Death threats for reviewers, sexed-up classics, judging books by their covers and a dead German singer

We’ve all heard about the Stop the Goodreads Bullies uproar by now (I’m not dignifying that site with a link – google it if you must). And now a film critic has received death threats – for daring to give a bad review to The Dark Knight Rises, which ruined that film’s perfect score at Rotten Tomatoes.

Now I hardly ever visit Rotten Tomatoes, since the site only reflects the tastes of the average American movie goer. If you’re not American, the scores are flat-out useless, because – believe it or not – tastes differ between different countries. But even if you put stock in Rotten Tomatoes, it was just a bad review for a movie that would make loads of money even if all reviews were bad. Besides, you have to wonder about people who use Batman quotes – even quotes from the creepy and inhuman Batman of the Christopher Nolan films (not a fan at all) – to threaten an innocent person. Do they really think Batman would approve? Batman of all superheroes?

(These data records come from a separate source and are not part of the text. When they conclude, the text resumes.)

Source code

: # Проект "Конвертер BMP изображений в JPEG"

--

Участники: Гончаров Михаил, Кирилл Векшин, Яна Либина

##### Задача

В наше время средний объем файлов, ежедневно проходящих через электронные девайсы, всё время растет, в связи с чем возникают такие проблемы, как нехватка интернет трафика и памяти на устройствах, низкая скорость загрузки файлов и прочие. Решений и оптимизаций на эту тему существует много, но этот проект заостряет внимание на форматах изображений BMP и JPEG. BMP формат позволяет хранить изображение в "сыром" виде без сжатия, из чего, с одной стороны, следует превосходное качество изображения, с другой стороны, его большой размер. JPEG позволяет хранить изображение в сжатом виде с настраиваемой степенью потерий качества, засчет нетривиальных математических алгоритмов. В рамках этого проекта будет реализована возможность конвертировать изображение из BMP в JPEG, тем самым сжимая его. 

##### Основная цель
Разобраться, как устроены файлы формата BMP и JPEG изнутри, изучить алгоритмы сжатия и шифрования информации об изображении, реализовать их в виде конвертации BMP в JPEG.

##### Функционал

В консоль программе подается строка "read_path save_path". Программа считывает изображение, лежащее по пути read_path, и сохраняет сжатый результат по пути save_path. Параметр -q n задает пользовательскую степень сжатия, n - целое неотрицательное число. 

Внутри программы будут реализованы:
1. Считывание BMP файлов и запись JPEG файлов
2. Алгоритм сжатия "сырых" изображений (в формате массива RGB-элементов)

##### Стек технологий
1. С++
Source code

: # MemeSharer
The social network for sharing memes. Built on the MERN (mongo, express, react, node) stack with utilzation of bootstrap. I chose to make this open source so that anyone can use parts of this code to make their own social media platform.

Say it ain’t so: An enterprising publisher has decided to cash in on the increased visibility of erotica by issuing new editions of various classic novels such as Pride and Prejudice or Jane Eyre with added sex scenes. Really, why can’t whoever wanted to see what Elizabeth and Darcy or Jane and Rochester were up to in bed either use his imagination or read any number of historical romance novels with plenty of sexual content? Why must they deface timeless classics by writers who cannot even defend themselves against this sort of thing? Really, and I thought the zombie mash-ups were bad.

This is why I’m angry about the popularity of Fifty Shades of Grey (expect another post on that in the next few days). Not so much because of the books themselves, even though I have massive issues with the gender and relationship dynamics in the series, as explained before, because in the end Fifty Shades of Grey is just a trilogy is books I don’t like. However, since the damned things are so successful, all sorts of people try to cash in on the popularity of Fifty Shades of Grey, which leads to travesties like those eroticized classics or a flood of erotic romance novels with stone age gender relationships and heroes who should be in therapy or prison rather than anywhere near any living women. And so far we have only seen the quickie cash-ins. The real flood is yet to come and hell only knows how long it will last. After all, the romance genre took almost fifteen years to recover from the legacy of The Flame and the Flower and Sweet Savage Love.

This is hilarious. A six-year-old girl gives her summaries of various literary classics and not so classics – based on the book covers. In some cases, the little girl’s version sounds more interesting than the actual book. I mean who wouldn’t want to read the version of The Great Gatsby set in a haunted amusement park.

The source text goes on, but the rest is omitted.